Top of Task data

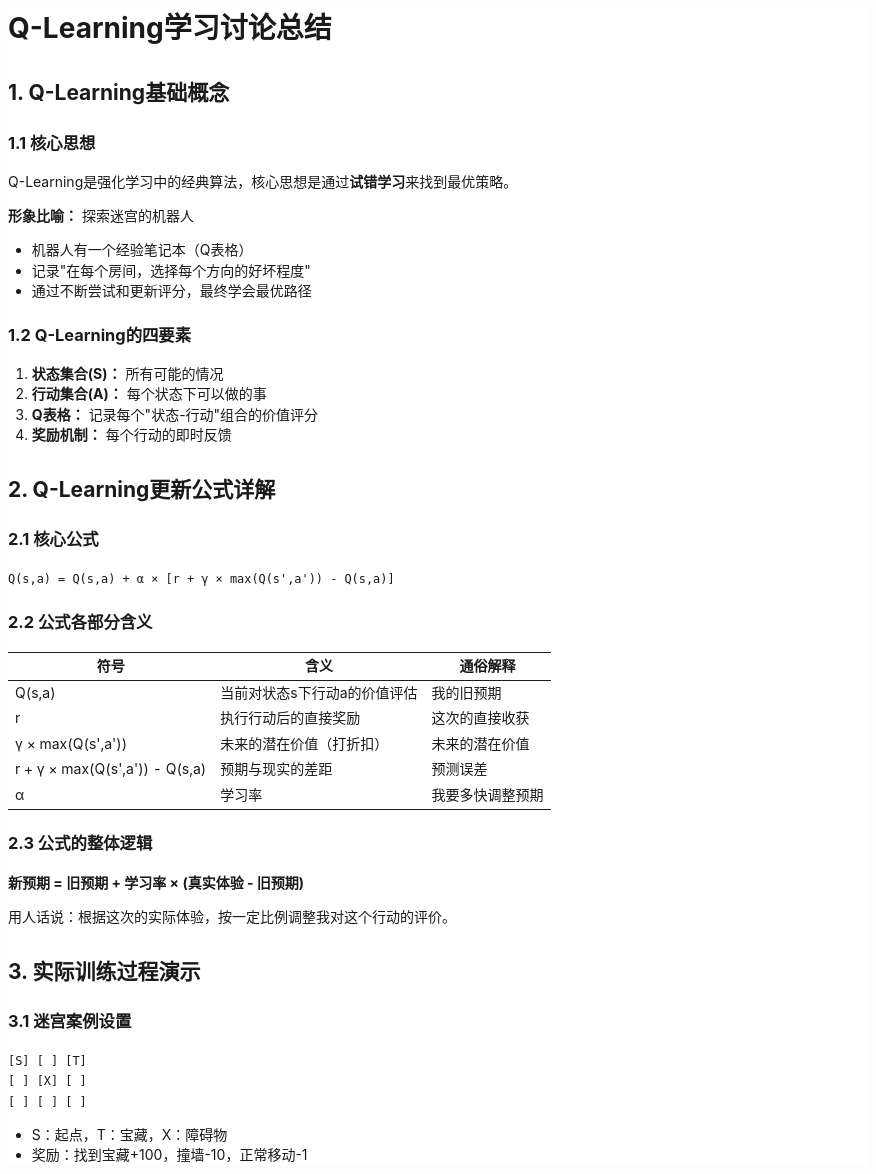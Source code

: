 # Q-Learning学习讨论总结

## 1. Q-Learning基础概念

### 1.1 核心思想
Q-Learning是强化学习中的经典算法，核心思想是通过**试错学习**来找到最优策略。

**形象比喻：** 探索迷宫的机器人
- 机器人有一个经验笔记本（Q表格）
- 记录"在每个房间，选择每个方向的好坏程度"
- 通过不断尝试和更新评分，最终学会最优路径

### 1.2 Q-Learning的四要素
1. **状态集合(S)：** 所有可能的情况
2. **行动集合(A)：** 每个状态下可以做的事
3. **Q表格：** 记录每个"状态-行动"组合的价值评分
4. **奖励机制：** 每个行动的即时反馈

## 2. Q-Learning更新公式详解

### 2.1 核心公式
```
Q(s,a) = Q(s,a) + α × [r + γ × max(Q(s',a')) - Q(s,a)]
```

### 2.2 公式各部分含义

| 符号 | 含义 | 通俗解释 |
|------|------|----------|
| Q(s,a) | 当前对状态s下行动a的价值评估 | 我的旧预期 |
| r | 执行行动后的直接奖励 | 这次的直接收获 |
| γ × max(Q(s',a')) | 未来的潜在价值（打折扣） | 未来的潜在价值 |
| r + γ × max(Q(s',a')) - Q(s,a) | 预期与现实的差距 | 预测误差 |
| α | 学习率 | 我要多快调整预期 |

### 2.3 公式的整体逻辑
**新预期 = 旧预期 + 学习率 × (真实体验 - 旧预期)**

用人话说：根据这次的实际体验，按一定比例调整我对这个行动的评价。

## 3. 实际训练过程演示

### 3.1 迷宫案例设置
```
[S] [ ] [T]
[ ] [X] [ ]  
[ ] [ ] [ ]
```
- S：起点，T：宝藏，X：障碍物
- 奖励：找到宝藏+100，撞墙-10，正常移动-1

Bottom of Task data

The lines from the one containing "## 2. Q-Learning更新公式详解" through the last line of the records are to be transcribed exactly, with nothing else added.

:: Task result ::
## 2. Q-Learning更新公式详解

### 2.1 核心公式
```
Q(s,a) = Q(s,a) + α × [r + γ × max(Q(s',a')) - Q(s,a)]
```

### 2.2 公式各部分含义

| 符号 | 含义 | 通俗解释 |
|------|------|----------|
| Q(s,a) | 当前对状态s下行动a的价值评估 | 我的旧预期 |
| r | 执行行动后的直接奖励 | 这次的直接收获 |
| γ × max(Q(s',a')) | 未来的潜在价值（打折扣） | 未来的潜在价值 |
| r + γ × max(Q(s',a')) - Q(s,a) | 预期与现实的差距 | 预测误差 |
| α | 学习率 | 我要多快调整预期 |

### 2.3 公式的整体逻辑
**新预期 = 旧预期 + 学习率 × (真实体验 - 旧预期)**

用人话说：根据这次的实际体验，按一定比例调整我对这个行动的评价。

## 3. 实际训练过程演示

### 3.1 迷宫案例设置
```
[S] [ ] [T]
[ ] [X] [ ]  
[ ] [ ] [ ]
```
- S：起点，T：宝藏，X：障碍物
- 奖励：找到宝藏+100，撞墙-10，正常移动-1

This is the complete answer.